17. La boda




(Narradora: Margarita)

¡Aquel primer domingo de mayo de 1965 fue el día más feliz de mi vida! Por fin veía todos mis sueños realizados: tenía un marido de quien estaba enamorada (y desde luego que todavía lo estoy), una hija que era mi orgullo y una floristería que cada día tenía más clientes ¿Qué más podía pedir? Atrás quedaron enterrados y olvidados los malos años de sacrificios y de incomprensión de mis vecinos, claro que tengo que comprenderlos porque aquellos eran otros tiempos y otras mentalidades. Aquel luminoso día de mi boda entré en la iglesia católica tan ligera de cualquier remordimiento que hubiera podido hacerlo flotando en lugar de andando. Jacinto me convenció para que vistiera de blanco, el mismo color del precioso vestido de Luisa, que parecía ella la novia y no yo. Tengo que aclarar que mi marido pertenecía a la iglesia protestante, pero después de conocerme se convirtió a la católica. No solo porque yo pertenecía a esta iglesia, sino por su admiración por el padre Serafín.

La ceremonia fue muy emotiva, y yo no pude evitar llorar de felicidad cuando le acepté por mi marido con esa hermosa frase con la que sueñan la mayoría de las mujeres «¡Sí, quiero!»

Luisa ya era lo suficientemente mayor para entender lo que estaba pasando, pero mi pobre hija estaba sumida en una gran confusión, y era fácil leerlo en la expresión de su rostro, entre sonriente y asustada. Ella sabía que a partir de aquel día Jacinto ya no sería el amigo de su madre. No solo sería mi marido, sino también su padre y no sabía cómo debería comportarse. Pero Jacinto tuvo la paciencia y la habilidad de ganar su confianza y hacerla sentir lo que se esperaba de un padre.

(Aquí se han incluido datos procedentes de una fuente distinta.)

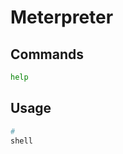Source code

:# Meterpreter

<!--
https://gist.github.com/mataprasad/c5dd39154a852cdc67ff7958e0a82699
-->

## Commands

```sh
help
```

## Usage

```sh
#
shell
```

<!--
systeminfo
getsystem

run post/windows/gather/hashdump
-->

<!--
send_sms -d "2674554859" -t "hello"
-->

Jacinto era para mí el socio perfecto, el marido fiel y el padre responsable. Cambió el uniforme por el delantal de trabajo de jardinero, las esposas por las rosas y los geranios, los criminales y ladrones por los clientes, la comisaría por la floristería, la cárcel por el invernadero, el inspector—jefe por una esposa, y de regalo se encontró con una hija ya crecida, que le necesitaba. ¿Podía ser más feliz?

No tardó mucho en aprender el oficio de jardinero, incluso parecía que las plantas que él regaba y cuidaba, crecían más robustas, florecían antes y se marchitaban más tarde. Las plantas debían sentir su energía positiva, porque no cabía otra explicación.

Luisa ha llamado por teléfono a los que fueron nuestros testigos de bodas, Guido y Marcus, para invitarlos a la celebración de nuestras bodas de plata. ¡Veinticinco años de felicidad! No los he visto desde la boda de mi hija con Rodolfo, porque ahora no podemos llamarle «Rodolfito». Recuerdo cuando Marcus me dijo el día que me regaló los pendientes que compré en su bisutería para su primera comunión: «¡Antes de que te des cuenta, tu Luisa estará en edad de casarse!» ¡Y ya está casada sin que verdaderamente «me haya dado cuenta»!, porque el tiempo pasa como en un sueño cuando eres feliz y se eterniza cuando eres desdichada.

Sí, el tiempo vuela, Jacinto acaba de cumplir setenta años y yo ya he sobrepasado los sesenta. Cuando me contemplo en el espejo siento que mi espíritu, que nunca ha sobrepasado los veinte años, está unido a un cuerpo que no es el mío. Solo Jacinto conoce mi secreto. ¡Para él sigo teniendo veinte años! Es triste envejecer, pero mucho más triste es envejecer con la sensación de haber malgastado los años sin haber hecho algo de lo que poder estar orgulloso, y yo no tengo motivos para estar triste. Por si la vida no me hubiera obsequiado bastante con un buen marido y una hija afectuosa, Luisa, me colmó de felicidad haciéndome la abuela de una encantadora criatura, Jesúa, que cuando tenía solo dos añitos ya sabía llamarme ¡«abuelita»! ¿Qué podría pedir más a la vida? Solo me gustaría pedirle que cuando me llegue mi hora de dejar este mundo, acepte la muerte con la misma entereza como he aceptado la vida.